My response to this question is shaped by the philosophical practice of phenomenology. Phenomenology begins with a description of lived experience and reflects on the structures that make this experience possible and meaningful. The main insight of phenomenology is that consciousness is relational. As the German philosopher Edmund Husserl put it at the turn of the 20th century, consciousness is consciousness of something; the mind is not a thing but a relation. Meaning is not ‘located’ in the brain like a message in a mailbox; rather, it emerges through an ever-changing relation between the act of thinking and the objects of thought.

Husserl’s student, Martin Heidegger, expanded this notion of relationality into an account of existence as Being-in-the-world. For Heidegger, it is not enough to reflect on the structures of consciousness in a theoretical way. We need to grasp how the meaning of our lived experience arises through a practical engagement with the world, in projects such as hammering a nail or baking a loaf of bread.
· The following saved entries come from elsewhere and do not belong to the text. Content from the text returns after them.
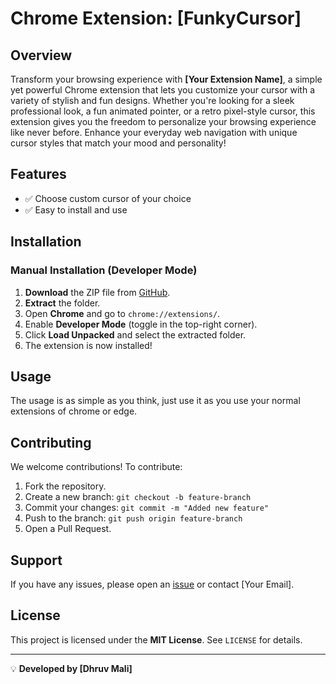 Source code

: # Chrome Extension: [FunkyCursor]

## Overview
Transform your browsing experience with **[Your Extension Name]**, a simple yet powerful Chrome extension that lets you customize your cursor with a variety of stylish and fun designs. Whether you're looking for a sleek professional look, a fun animated pointer, or a retro pixel-style cursor, this extension gives you the freedom to personalize your browsing experience like never before. Enhance your everyday web navigation with unique cursor styles that match your mood and personality!

## Features
- ✅ Choose custom cursor of your choice
- ✅ Easy to install and use

## Installation
### Manual Installation (Developer Mode)
1. **Download** the ZIP file from [GitHub](#).
2. **Extract** the folder.
3. Open **Chrome** and go to `chrome://extensions/`.
4. Enable **Developer Mode** (toggle in the top-right corner).
5. Click **Load Unpacked** and select the extracted folder.
6. The extension is now installed!

## Usage
The usage is as simple as you think, just use it as you use your normal extensions of chrome or edge. 

## Contributing
We welcome contributions! To contribute:
1. Fork the repository.
2. Create a new branch: `git checkout -b feature-branch`
3. Commit your changes: `git commit -m "Added new feature"`
4. Push to the branch: `git push origin feature-branch`
5. Open a Pull Request.

## Support
If you have any issues, please open an [issue](#) or contact [Your Email].

## License
This project is licensed under the **MIT License**. See `LICENSE` for details.

---
💡 **Developed by [Dhruv Mali]**
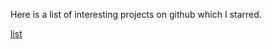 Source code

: Here is a list of interesting projects on github which I starred.

[list](https://github.com/guchengxi1994/interesting-projects-on-github)
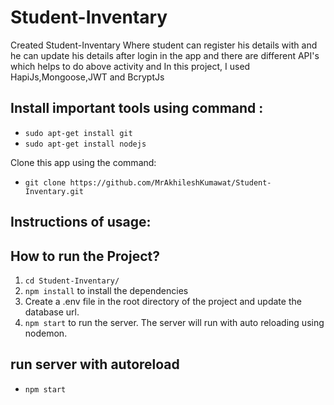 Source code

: # Student-Inventary

Created Student-Inventary Where student can register his details with and he can update his details after login in the app and there are different API's  which helps to do above activity and In this project, I used HapiJs,Mongoose,JWT and BcryptJs


## Install important tools using command :
  * `sudo apt-get install git`
  * `sudo apt-get install nodejs`

Clone this app using the command:
  * `git clone https://github.com/MrAkhileshKumawat/Student-Inventary.git`

## Instructions of usage:

## How to run the Project?

1. `cd Student-Inventary/`
2. `npm install` to install the dependencies
3. Create a .env file in the root directory of the project and update the database url.
4. `npm start` to run the server. The server will run with auto reloading using nodemon.

## run server with autoreload
  * `npm start`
For Heidegger, as for Husserl, we do not exist as isolated individuals whose basic properties and capacities remain the same in every situation. We are not in the world ‘as the water is “in” the glass or as the garment is “in” the cupboard’, he wrote in Being and Time (1927). Rather, we exist as Being-in-the-world, in a complex interrelation with the situation into which we have been thrown. The work of phenomenology is to make this web of relations visible, so that we can appreciate the complexity of even the most simple, everyday experiences.
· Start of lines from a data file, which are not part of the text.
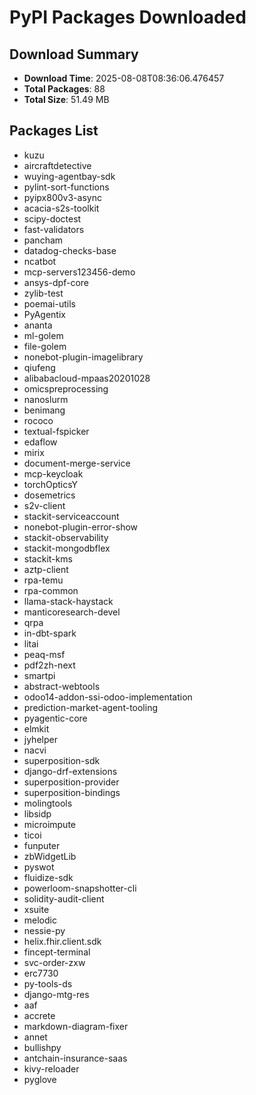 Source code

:# PyPI Packages Downloaded

## Download Summary
- **Download Time**: 2025-08-08T08:36:06.476457
- **Total Packages**: 88
- **Total Size**: 51.49 MB

## Packages List
- kuzu
- aircraftdetective
- wuying-agentbay-sdk
- pylint-sort-functions
- pyipx800v3-async
- acacia-s2s-toolkit
- scipy-doctest
- fast-validators
- pancham
- datadog-checks-base
- ncatbot
- mcp-servers123456-demo
- ansys-dpf-core
- zylib-test
- poemai-utils
- PyAgentix
- ananta
- ml-golem
- file-golem
- nonebot-plugin-imagelibrary
- qiufeng
- alibabacloud-mpaas20201028
- omicspreprocessing
- nanoslurm
- benimang
- rococo
- textual-fspicker
- edaflow
- mirix
- document-merge-service
- mcp-keycloak
- torchOpticsY
- dosemetrics
- s2v-client
- stackit-serviceaccount
- nonebot-plugin-error-show
- stackit-observability
- stackit-mongodbflex
- stackit-kms
- aztp-client
- rpa-temu
- rpa-common
- llama-stack-haystack
- manticoresearch-devel
- qrpa
- in-dbt-spark
- litai
- peaq-msf
- pdf2zh-next
- smartpi
- abstract-webtools
- odoo14-addon-ssi-odoo-implementation
- prediction-market-agent-tooling
- pyagentic-core
- elmkit
- jyhelper
- nacvi
- superposition-sdk
- django-drf-extensions
- superposition-provider
- superposition-bindings
- molingtools
- libsidp
- microimpute
- ticoi
- funputer
- zbWidgetLib
- pyswot
- fluidize-sdk
- powerloom-snapshotter-cli
- solidity-audit-client
- xsuite
- melodic
- nessie-py
- helix.fhir.client.sdk
- fincept-terminal
- svc-order-zxw
- erc7730
- py-tools-ds
- django-mtg-res
- aaf
- accrete
- markdown-diagram-fixer
- annet
- bullishpy
- antchain-insurance-saas
- kivy-reloader
- pyglove
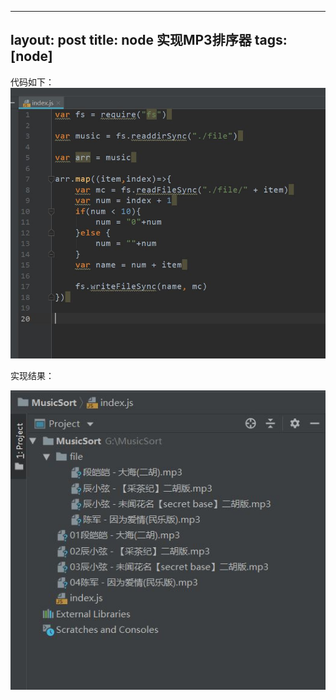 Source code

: 
---
layout: post
title: node 实现MP3排序器
tags: [node]
---
代码如下：
![](https://github.com/KamyoChae/kamyochae.github.io/blob/master/assets/_images/MP3_1.JPG)

实现结果：

![](https://github.com/KamyoChae/kamyochae.github.io/blob/master/assets/_images/MP3_2.JPG)

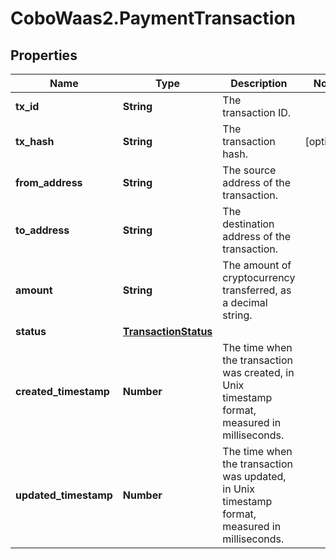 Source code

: # CoboWaas2.PaymentTransaction

## Properties

Name | Type | Description | Notes
------------ | ------------- | ------------- | -------------
**tx_id** | **String** | The transaction ID. | 
**tx_hash** | **String** | The transaction hash. | [optional] 
**from_address** | **String** | The source address of the transaction. | 
**to_address** | **String** | The destination address of the transaction. | 
**amount** | **String** | The amount of cryptocurrency transferred, as a decimal string. | 
**status** | [**TransactionStatus**](TransactionStatus.md) |  | 
**created_timestamp** | **Number** | The time when the transaction was created, in Unix timestamp format, measured in milliseconds. | 
**updated_timestamp** | **Number** | The time when the transaction was updated, in Unix timestamp format, measured in milliseconds. | 


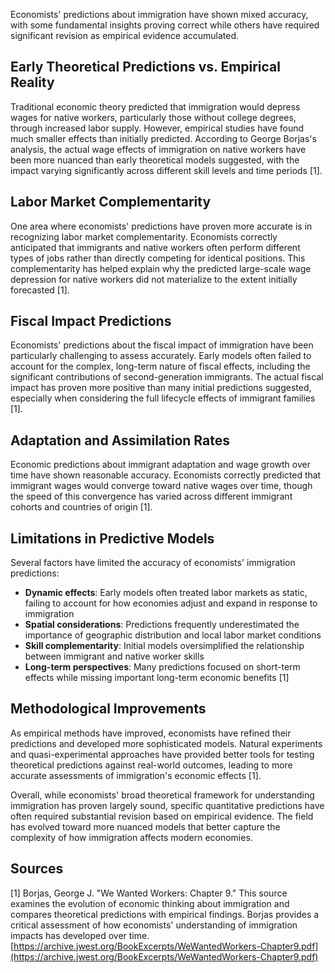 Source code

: Economists' predictions about immigration have shown mixed accuracy, with some fundamental insights proving correct while others have required significant revision as empirical evidence accumulated.

## Early Theoretical Predictions vs. Empirical Reality

Traditional economic theory predicted that immigration would depress wages for native workers, particularly those without college degrees, through increased labor supply. However, empirical studies have found much smaller effects than initially predicted. According to George Borjas's analysis, the actual wage effects of immigration on native workers have been more nuanced than early theoretical models suggested, with the impact varying significantly across different skill levels and time periods [1].

## Labor Market Complementarity

One area where economists' predictions have proven more accurate is in recognizing labor market complementarity. Economists correctly anticipated that immigrants and native workers often perform different types of jobs rather than directly competing for identical positions. This complementarity has helped explain why the predicted large-scale wage depression for native workers did not materialize to the extent initially forecasted [1].

## Fiscal Impact Predictions

Economists' predictions about the fiscal impact of immigration have been particularly challenging to assess accurately. Early models often failed to account for the complex, long-term nature of fiscal effects, including the significant contributions of second-generation immigrants. The actual fiscal impact has proven more positive than many initial predictions suggested, especially when considering the full lifecycle effects of immigrant families [1].

## Adaptation and Assimilation Rates

Economic predictions about immigrant adaptation and wage growth over time have shown reasonable accuracy. Economists correctly predicted that immigrant wages would converge toward native wages over time, though the speed of this convergence has varied across different immigrant cohorts and countries of origin [1].

## Limitations in Predictive Models

Several factors have limited the accuracy of economists' immigration predictions:

- **Dynamic effects**: Early models often treated labor markets as static, failing to account for how economies adjust and expand in response to immigration
- **Spatial considerations**: Predictions frequently underestimated the importance of geographic distribution and local labor market conditions
- **Skill complementarity**: Initial models oversimplified the relationship between immigrant and native worker skills
- **Long-term perspectives**: Many predictions focused on short-term effects while missing important long-term economic benefits [1]

## Methodological Improvements

As empirical methods have improved, economists have refined their predictions and developed more sophisticated models. Natural experiments and quasi-experimental approaches have provided better tools for testing theoretical predictions against real-world outcomes, leading to more accurate assessments of immigration's economic effects [1].

Overall, while economists' broad theoretical framework for understanding immigration has proven largely sound, specific quantitative predictions have often required substantial revision based on empirical evidence. The field has evolved toward more nuanced models that better capture the complexity of how immigration affects modern economies.

## Sources

[1] Borjas, George J. "We Wanted Workers: Chapter 9." This source examines the evolution of economic thinking about immigration and compares theoretical predictions with empirical findings. Borjas provides a critical assessment of how economists' understanding of immigration impacts has developed over time. [https://archive.jwest.org/BookExcerpts/WeWantedWorkers-Chapter9.pdf](https://archive.jwest.org/BookExcerpts/WeWantedWorkers-Chapter9.pdf)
Solitary confinement presents a challenge to my practice of phenomenology, both because I have not had this experience myself, and also because the testimony of survivors suggests that the experience of prolonged isolation is also an unraveling of experience: a deterioration of the senses, a becoming-invisible, an annihilation. If the task of phenomenology is to show how we make sense of the world through lived experience, then what should a phenomenologist make of prisoners’ accounts of a living death that no longer makes sense?

Guenther goes on to explain, in long and painful detail, how solitary confinement deprives people of the embodied, relational, and social experiences that enable our humanity and ability to make sense. Because these same qualities are foundational to animist worldviews, we can perhaps better understand why Plains Indians considered imprisonment to be an annihilation or degradation so severe that death was often preferable. Guenther’s story should be required reading for all who believe we have progressed from savagery to civilization.